Transparent and Open Social Science Research

Free Online course
Transparent and Open Social Science Research
8 Jan 2018

Demand for evidence-based policy is growing, but so is recognition that limited transparency in social science research has contributed to what many have called a crisis of reproducibility and credibility.

Join this course to discuss major transparency issues, including fraud, publication bias, and data mining. You’ll also discuss emerging solutions to these problems, explore tools to improve transparency in your own research, and identify flaws in others’ work.
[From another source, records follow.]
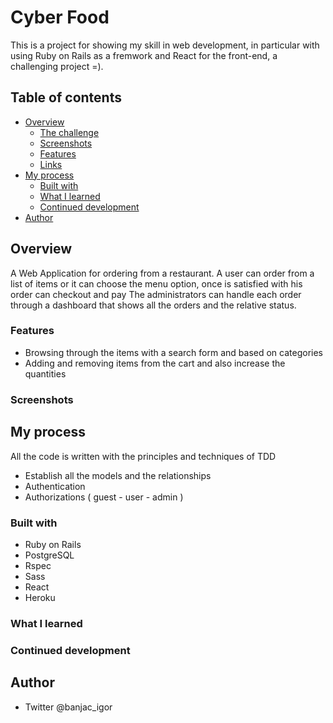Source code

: # Cyber Food

This is a project for showing my skill in web development, in particular with using Ruby on Rails as a fremwork and React 
for the front-end, a challenging project =).

## Table of contents

- [Overview](#overview)
  - [The challenge](#the-challenge)
  - [Screenshots](#screenshots)
  - [Features](#features)
  - [Links](#links)
- [My process](#my-process)
  - [Built with](#built-with)
  - [What I learned](#what-i-learned)
  - [Continued development](#continued-development)
- [Author](#author)

## Overview

A Web Application for ordering from a restaurant.
A user can order from a list of items or it can choose the menu option, once is satisfied with his order can checkout and pay
The administrators can handle each order through a dashboard that shows all the orders and the relative status.

### Features

- Browsing through the items with a search form and based on categories
- Adding and removing items from the cart and also increase the quantities

### Screenshots

## My process

All the code is written with the principles and techniques of TDD

- Establish all the models and the relationships
- Authentication
- Authorizations ( guest - user - admin )

### Built with

- Ruby on Rails
- PostgreSQL
- Rspec
- Sass
- React
- Heroku

### What I learned

### Continued development

## Author

- Twitter @banjac_igor
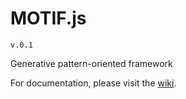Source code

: # MOTIF.js
`v.0.1`

Generative pattern-oriented framework

For documentation, please visit the [wiki](../../wiki).
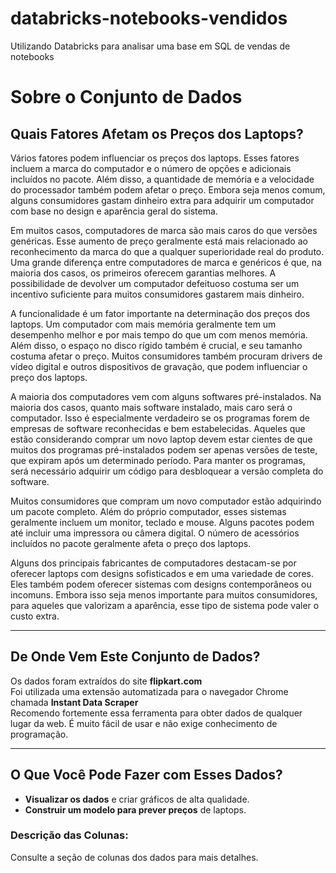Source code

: # databricks-notebooks-vendidos
Utilizando Databricks para analisar uma base em SQL de vendas de notebooks
# Sobre o Conjunto de Dados

## Quais Fatores Afetam os Preços dos Laptops?

Vários fatores podem influenciar os preços dos laptops. Esses fatores incluem a marca do computador e o número de opções e adicionais incluídos no pacote. Além disso, a quantidade de memória e a velocidade do processador também podem afetar o preço. Embora seja menos comum, alguns consumidores gastam dinheiro extra para adquirir um computador com base no design e aparência geral do sistema.

Em muitos casos, computadores de marca são mais caros do que versões genéricas. Esse aumento de preço geralmente está mais relacionado ao reconhecimento da marca do que a qualquer superioridade real do produto. Uma grande diferença entre computadores de marca e genéricos é que, na maioria dos casos, os primeiros oferecem garantias melhores. A possibilidade de devolver um computador defeituoso costuma ser um incentivo suficiente para muitos consumidores gastarem mais dinheiro.

A funcionalidade é um fator importante na determinação dos preços dos laptops. Um computador com mais memória geralmente tem um desempenho melhor e por mais tempo do que um com menos memória. Além disso, o espaço no disco rígido também é crucial, e seu tamanho costuma afetar o preço. Muitos consumidores também procuram drivers de vídeo digital e outros dispositivos de gravação, que podem influenciar o preço dos laptops.

A maioria dos computadores vem com alguns softwares pré-instalados. Na maioria dos casos, quanto mais software instalado, mais caro será o computador. Isso é especialmente verdadeiro se os programas forem de empresas de software reconhecidas e bem estabelecidas. Aqueles que estão considerando comprar um novo laptop devem estar cientes de que muitos dos programas pré-instalados podem ser apenas versões de teste, que expiram após um determinado período. Para manter os programas, será necessário adquirir um código para desbloquear a versão completa do software.

Muitos consumidores que compram um novo computador estão adquirindo um pacote completo. Além do próprio computador, esses sistemas geralmente incluem um monitor, teclado e mouse. Alguns pacotes podem até incluir uma impressora ou câmera digital. O número de acessórios incluídos no pacote geralmente afeta o preço dos laptops.

Alguns dos principais fabricantes de computadores destacam-se por oferecer laptops com designs sofisticados e em uma variedade de cores. Eles também podem oferecer sistemas com designs contemporâneos ou incomuns. Embora isso seja menos importante para muitos consumidores, para aqueles que valorizam a aparência, esse tipo de sistema pode valer o custo extra.

---

## De Onde Vem Este Conjunto de Dados?

Os dados foram extraídos do site **flipkart.com**  
Foi utilizada uma extensão automatizada para o navegador Chrome chamada **Instant Data Scraper**  
Recomendo fortemente essa ferramenta para obter dados de qualquer lugar da web. É muito fácil de usar e não exige conhecimento de programação.

---

## O Que Você Pode Fazer com Esses Dados?

- **Visualizar os dados** e criar gráficos de alta qualidade.  
- **Construir um modelo para prever preços** de laptops.  

### **Descrição das Colunas:**  
Consulte a seção de colunas dos dados para mais detalhes.
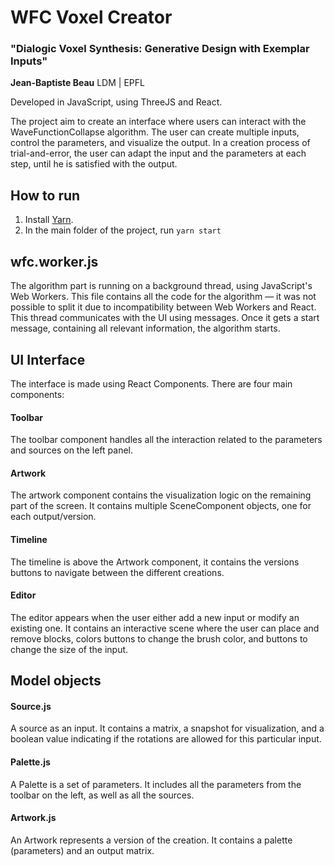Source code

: # WFC Voxel Creator

### "Dialogic Voxel Synthesis: Generative Design with Exemplar Inputs"

**Jean-Baptiste Beau**
LDM | EPFL

Developed in JavaScript, using ThreeJS and React.

The project aim to create an interface where users can interact with the WaveFunctionCollapse algorithm. The user can create multiple inputs, control the parameters, and visualize the output. In a creation process of trial-and-error, the user can adapt the input and the parameters at each step, until he is satisfied with the output.

## How to run

1. Install [Yarn](https://yarnpkg.com/en/).
2. In the main folder of the project, run `yarn start`

## wfc.worker.js

The algorithm part is running on a background thread, using JavaScript's Web Workers. This file contains all the code for the algorithm — it was not possible to split it due to incompatibility between Web Workers and React.
This thread communicates with the UI using messages. Once it gets a start message, containing all relevant information, the algorithm starts.

## UI Interface

The interface is made using React Components. There are four main components:

#### Toolbar

The toolbar component handles all the interaction related to the parameters and sources on the left panel.

#### Artwork

The artwork component contains the visualization logic on the remaining part of the screen. It contains multiple SceneComponent objects, one for each output/version.

#### Timeline

The timeline is above the Artwork component, it contains the versions buttons to navigate between the different creations.

#### Editor

The editor appears when the user either add a new input or modify an existing one. It contains an interactive scene where the user can place and remove blocks, colors buttons to change the brush color, and buttons to change the size of the input.

## Model objects

#### Source.js

A source as an input. It contains a matrix, a snapshot for visualization, and a boolean value indicating if the rotations are allowed for this particular input.

#### Palette.js

A Palette is a set of parameters. It includes all the parameters from the toolbar on the left, as well as all the sources.

#### Artwork.js

An Artwork represents a version of the creation. It contains a palette (parameters) and an output matrix.
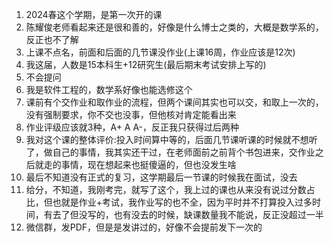 1. 2024春这个学期，是第一次开的课
2. 陈耀俊老师看起来还是很和善的，好像是什么博士之类的，大概是数学系的，反正也不了解
3. 上课不点名，前面和后面的几节课没作业(上课16周，作业应该是12次)
4. 我这届，人数是15本科生+12研究生(最后期末考试安排上写的)
5. 不会提问
6. 我是软件工程的，数学系好像也能选修这个
7. 课前有个交作业和取作业的流程，但两个课间其实也可以交，和取上一次的，没有强制要求，你不交也没事，但他核对肯定能看出来
8. 作业评级应该就3种，A+ A A-，反正我只获得过后两种
9. 我对这个课的整体评价:投入时间算中等的，后面几节课听课的时候就不想听了，做自己的事情，我其实还干过，在老师面前之前背个书包进来，交作业之后就走的事情，现在想起来也挺傻逼的，但也没发生啥
10. 最后不知道没有正式的复习，这学期最后一节课的时候我在面试，没去
11. 给分，不知道，我刚考完，就写了这个，我上过的课也从来没有说过分数占比，但也就是作业+考试，我作业写的也不全，因为平时并不打算投入过多时间，有去了但没写的，也有没去的时候，缺课数量我不能说，反正没超过一半
12. 微信群，发PDF，但是是发讲过的，好像不会提前发下一次的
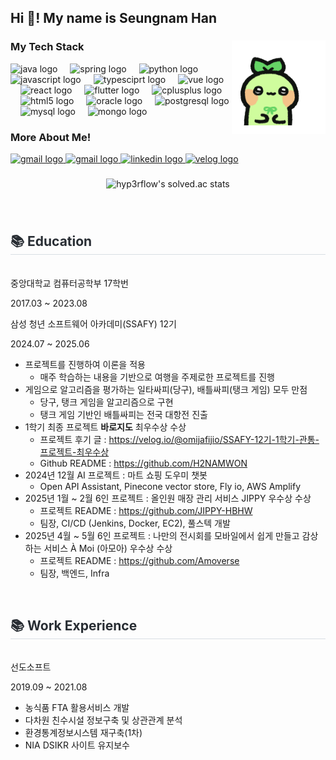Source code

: <h2 align="left">Hi 👋! My name is Seungnam Han</h2>

</div>


###

<img align="right" height="150" src="모코코.gif"  />

###

### My Tech Stack

<div align="left">
  <img src="https://cdn.jsdelivr.net/gh/devicons/devicon/icons/java/java-original.svg" height="30" alt="java logo"  />
  <img width="12" />
  <img src="https://cdn.jsdelivr.net/gh/devicons/devicon/icons/spring/spring-original.svg" height="30" alt="spring logo"  />
  <img width="12" />
  <img src="https://cdn.jsdelivr.net/gh/devicons/devicon/icons/python/python-original.svg" height="30" alt="python logo"  />
  <img width="12" />
  <img src="https://cdn.jsdelivr.net/gh/devicons/devicon/icons/javascript/javascript-original.svg" height="30" alt="javascript logo"  />
  <img width="12" />
  <img src="https://cdn.jsdelivr.net/gh/devicons/devicon@latest/icons/typescript/typescript-original.svg" height="30" alt="typesciprt logo"   />
  <img width="12" /> 
  <img src="https://cdn.jsdelivr.net/gh/devicons/devicon@latest/icons/vuejs/vuejs-original.svg" height="30" alt="vue logo"  />     
  <img width="12" /> 
  <img src="https://cdn.jsdelivr.net/gh/devicons/devicon@latest/icons/react/react-original.svg" height="30" alt="react logo"  />     
  <img width="12" /> 
  <img src="https://cdn.jsdelivr.net/gh/devicons/devicon@latest/icons/flutter/flutter-original.svg" height="30" alt="flutter logo"/>
  <img width="12" /> 
  <img src="https://cdn.jsdelivr.net/gh/devicons/devicon/icons/cplusplus/cplusplus-original.svg" height="30" alt="cplusplus logo"  />
  <img width="12" />
  <img src="https://cdn.jsdelivr.net/gh/devicons/devicon/icons/html5/html5-original.svg" height="30" alt="html5 logo"  />
  <img width="12" />
  <img src="https://cdn.jsdelivr.net/gh/devicons/devicon/icons/oracle/oracle-original.svg" height="30" alt="oracle logo"  />
  <img width="12" />
  <img src="https://cdn.jsdelivr.net/gh/devicons/devicon/icons/postgresql/postgresql-original.svg" height="30" alt="postgresql logo"  />
  <img width="12" />
  <img src="https://cdn.jsdelivr.net/gh/devicons/devicon/icons/mysql/mysql-original.svg" height="30" alt="mysql logo"  />
  <img width="12" />
  <img src="https://cdn.jsdelivr.net/gh/devicons/devicon/icons/mongodb/mongodb-original.svg" height="30" alt="mongo logo"  />
</div>

###

### More About Me!

<div align="left">
  <a href="https://hansnam1105.notion.site/hanseungnam?pvs=74" target="_blank">
    <img src="https://img.shields.io/badge/Notion-000000?style=for-the-badge&logo=notion&logoColor=white" height="35" alt="gmail logo"  />
  </a>
  <a href="hansnam123@gmail.com" target="_blank">
    <img src="https://img.shields.io/static/v1?message=Gmail&logo=gmail&label=&color=D14836&logoColor=white&labelColor=&style=for-the-badge" height="35" alt="gmail logo"  />
  </a>
  <a href="https://www.linkedin.com/in/seungnam-han-509165186/" target="_blank">
    <img src="https://img.shields.io/static/v1?message=LinkedIn&logo=linkedin&label=&color=0077B5&logoColor=white&labelColor=&style=for-the-badge" height="35" alt="linkedin logo"  />
  </a>
  <a href="https://velog.io/@omijafijio/" target="_blank">
    <img src="https://img.shields.io/static/v1?message=velog&logo=velog&label=&color=20C997&logoColor=white&labelColor=&style=for-the-badge" height="35" alt="velog logo"  />
  </a>
</div>

### 

<div align="center">  
  
![hyp3rflow's solved.ac stats](https://github-readme-solvedac.hyp3rflow.vercel.app/api/?handle=hansnam1105)
</div>

###



<br>
<h2 style="border-bottom: 1px solid #d8dee4; color: #282d33;"> 📚 Education </h2> <br>
중앙대학교 컴퓨터공학부 17학번

2017.03 ~ 2023.08

삼성 청년 소프트웨어 아카데미(SSAFY) 12기

2024.07 ~ 2025.06

- 프로젝트를 진행하여 이론을 적용
    - 매주 학습하는 내용을 기반으로 여행을 주제로한 프로젝트를 진행
- 게임으로 알고리즘을 평가하는 일타싸피(당구), 배틀싸피(탱크 게임) 모두 만점
    - 당구, 탱크 게임을 알고리즘으로 구현
    - 탱크 게임 기반인 배틀싸피는 전국 대항전 진출
- 1학기 최종 프로젝트 **바로지도** 최우수상 수상
    - 프로젝트 후기 글 : https://velog.io/@omijafijio/SSAFY-12기-1학기-관통-프로젝트-최우수상
    - Github README : https://github.com/H2NAMWON
- 2024년 12월 AI 프로젝트 : 마트 쇼핑 도우미 챗봇
    - Open API Assistant, Pinecone vector store, Fly io, AWS Amplify
- 2025년 1월 ~ 2월 6인 프로젝트 : 올인원 매장 관리 서비스 JIPPY 우수상 수상
    - 프로젝트 README : https://github.com/JIPPY-HBHW
    - 팀장, CI/CD (Jenkins, Docker, EC2), 풀스텍 개발
- 2025년 4월 ~ 5월 6인 프로젝트 : 나만의 전시회를 모바일에서 쉽게 만들고 감상하는 서비스 À Moi (아모아) 우수상 수상
    - 프로젝트 README : https://github.com/Amoverse
    - 팀장, 백엔드, Infra
 
<br>
<h2 style="border-bottom: 1px solid #d8dee4; color: #282d33;"> 📚 Work Experience </h2> <br>
선도소프트

2019.09 ~ 2021.08

- 농식품 FTA 활용서비스 개발
- 다차원 친수시설 정보구축 및 상관관계 분석
- 환경통계정보시스템 재구축(1차)
- NIA DSIKR 사이트 유지보수
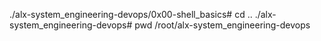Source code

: ./alx-system_engineering-devops/0x00-shell_basics# cd ..
./alx-system_engineering-devops# pwd
/root/alx-system_engineering-devops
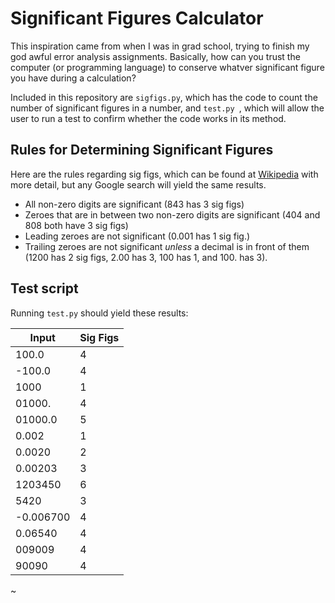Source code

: # Significant Figures Calculator

This inspiration came from when I was in grad school, trying to finish my god awful error analysis assignments. Basically, how can you trust the computer (or programming language) to conserve whatver significant figure you have during a calculation?

 Included in this repository are `sigfigs.py`, which has the code to count the number of significant figures in a number, and `test.py `, which will allow the user to run a test to confirm whether the code works in its method.
 
 


## Rules for Determining Significant Figures

Here are the rules regarding sig figs, which can be found at [Wikipedia](https://en.wikipedia.org/wiki/Significant_figures) with more detail, but any Google search will yield the same results.

 - All non-zero digits are significant (843 has 3 sig figs)
 - Zeroes that are in between two non-zero digits are significant (404 and 808 both have 3 sig figs)
 - Leading zeroes are not significant (0.001 has 1 sig fig.)
 - Trailing zeroes are not significant *unless* a decimal is in front of them (1200 has 2 sig figs, 2.00 has 3, 100 has 1, and 100. has 3).
 
 
 
 ## Test script 
 
 Running `test.py` should yield these results:
 
|Input| Sig Figs|
|---|---|
|100.0| 4|
|-100.0| 4|
|1000| 1|
|01000.| 4|
|01000.0| 5|
|0.002| 1|
|0.0020| 2|
|0.00203| 3|
|1203450| 6|
|5420| 3|
|-0.006700| 4|
|0.06540| 4|
|009009| 4|
|90090| 4|
~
What topics will you cover?
  1. Scientific Ethics and the Reproducibility Crisis
  2. Publication Bias, Specification Search, and the “File Drawer” Problem
  3. Pre-registration and Pre-analysis Plans
  4. The Open Science Framework (OSF)
  5. Approaches to Replication and Meta-Analysis
  6. Open Data and Code
  7. Transparent Data Visualization
  8. Your Role in the Open Science Movement

What will you achieve?
  • Develop an understanding of the root and systemic causes of limited transparency and openness in social science research, including publication bias, p-hacking, and fraud.
  • Explore the tools that you can use to improve transparency in your own research and identify flaws in other research.
  • Apply research transparency tools (such as to real data presented in interactive quizzes and other activities.
  • Establish an account on the Open Science Framework (OSF), explore the platform, and reflect on how you might use it in your own work.
  • Discuss the tools that publishers are beginning to use to incentivize research transparency and reproducibility.
  • Learn how to design a pre-analysis plan (PAP), as well as explore study registries where PAPs are posted.
  • Explore different frameworks to improve the robustness and credibility of social science research, including meta-analysis and replication.
  • Participate in the open science movement and become an engaged researcher!

Who is the course for?
This course is designed for academics and practitioners who are engaging in social science research, as well as anyone who is interested in better understanding open science and research transparency.
To get the most out of this course, you will need:
  • a good understanding of statistics
  • undergraduate or preferably graduate experience of econometrics and/or statistical methods
  • some experience with statistical software such as Stata or R.

Who will you learn with?
Ted Miguel, I'm a Professor of Economics at UC Berkeley and Faculty Director of the Center for Effective Global Action (CEGA). My main research focus is African economic development and research transparency.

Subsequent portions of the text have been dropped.